Eat Here Now
Foraging as a Meditation
Foraging can’t be rushed. It teaches you to linger, to pay attention, to see what’s really there. Those weeds in a nearby park may actually be wild grapes or spicebush berries once your knowledge builds and your perceptions change. The heightened awareness from a foraging adventure can extend to other parts of your life, from noticing the vivid colors on a city street when you travel, to truly hearing the layered harmonies in a great piece of music. It’s no wonder foraging can be akin to a spiritual practice.
For most of us today, meditation has to start with relaxation, coming out of “fight or flight.” Ironically, rest and relaxation can be our greatest challenge. In a culture of workaholism, foraging provides an “excuse” to take time out — outside, that is. What better way to “take in the landscape?”
Foraging, however, is just not about getting stuff; it’s a lesson in non-attachment. Foragers can’t be choosers. That is why, “to the student of Zen, a weed is a treasure” (Shunryu Suzuki). Those weeds are everywhere. If you go “mushroom hunting,” however, you may miss the forest for the fungus. Can you look, then, without seeking?

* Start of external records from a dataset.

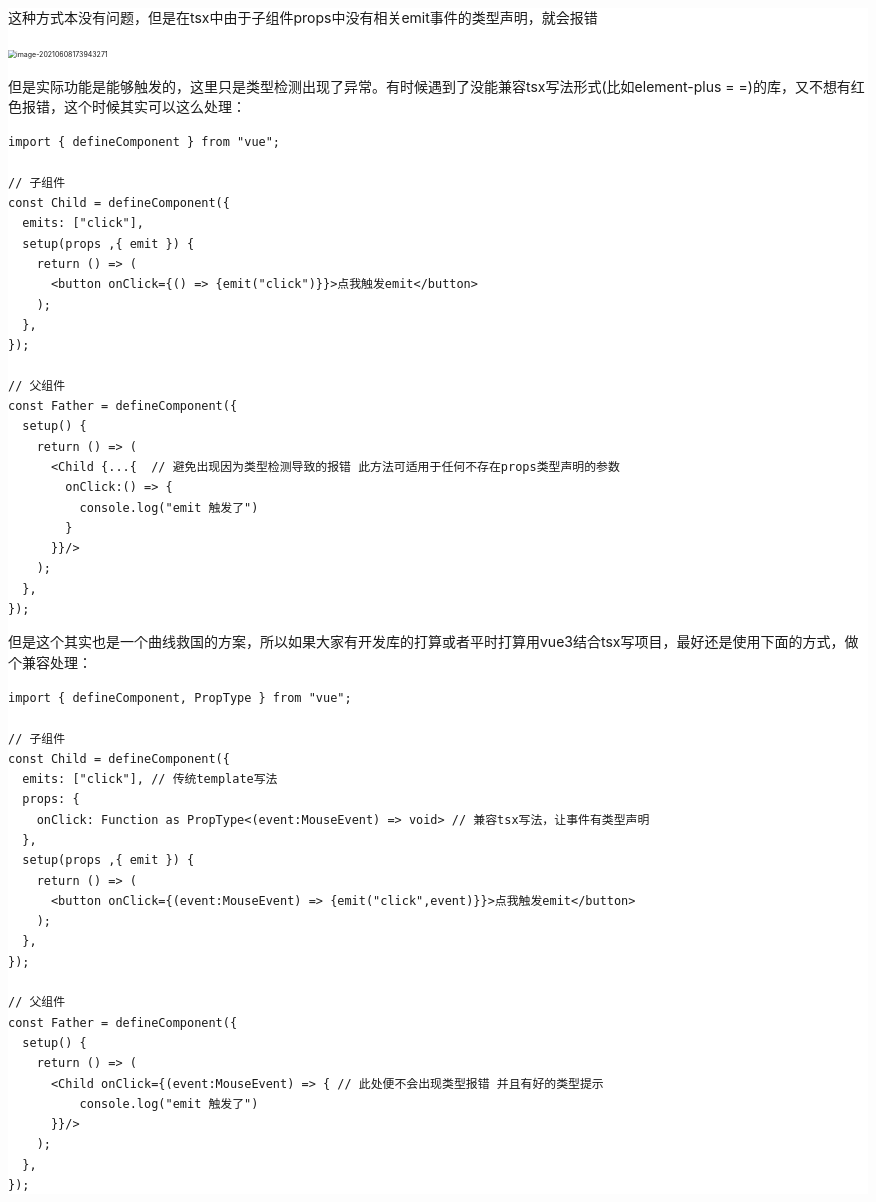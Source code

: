 这种方式本没有问题，但是在tsx中由于子组件props中没有相关emit事件的类型声明，就会报错

<img src="https://raw.githubusercontent.com/cangshudada/vite-vue3-tsx/main/public/source/4.png" alt="image-20210608173943271" style="zoom:50%;" />

但是实际功能是能够触发的，这里只是类型检测出现了异常。有时候遇到了没能兼容tsx写法形式(比如element-plus = =)的库，又不想有红色报错，这个时候其实可以这么处理：

```tsx
import { defineComponent } from "vue";

// 子组件
const Child = defineComponent({
  emits: ["click"],
  setup(props ,{ emit }) {
    return () => (
      <button onClick={() => {emit("click")}}>点我触发emit</button>
    );
  },
});

// 父组件
const Father = defineComponent({
  setup() {
    return () => (
      <Child {...{  // 避免出现因为类型检测导致的报错 此方法可适用于任何不存在props类型声明的参数
        onClick:() => {
          console.log("emit 触发了")
        }
      }}/>
    );
  },
});
```

但是这个其实也是一个曲线救国的方案，所以如果大家有开发库的打算或者平时打算用vue3结合tsx写项目，最好还是使用下面的方式，做个兼容处理：

```tsx
import { defineComponent, PropType } from "vue";

// 子组件
const Child = defineComponent({
  emits: ["click"], // 传统template写法
  props: {
    onClick: Function as PropType<(event:MouseEvent) => void> // 兼容tsx写法，让事件有类型声明
  },
  setup(props ,{ emit }) {
    return () => (
      <button onClick={(event:MouseEvent) => {emit("click",event)}}>点我触发emit</button>
    );
  },
});

// 父组件
const Father = defineComponent({
  setup() {
    return () => (
      <Child onClick={(event:MouseEvent) => { // 此处便不会出现类型报错 并且有好的类型提示
          console.log("emit 触发了")
      }}/>
    );
  },
});
```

Foraging is a meditation because it keeps you present. You can sit on a cushion and think whatever you want. But walking through the woods, if you’re going to find anything, you have to be focused on your surroundings, not your thoughts. Otherwise, you might find a snake instead — the hard way.
Foraging is a balm to chronic hypervigilance. You can actually be calm and alert. Just being in the woods can be healing. When you move at the speed of nature, you’re no longer in such a hurry. There’s even a name for this outdoor cure; it’s called ecotherapy, nature therapy, forest therapy, or in Japan, “forest bathing.”
Foraging is not a way to get yourself or anything else “out of the woods.” It’s a way in.
…eight hours later, with not a single mushroom in hand… I was covered in dirt… I was soaked to the bone… It was a perfect day.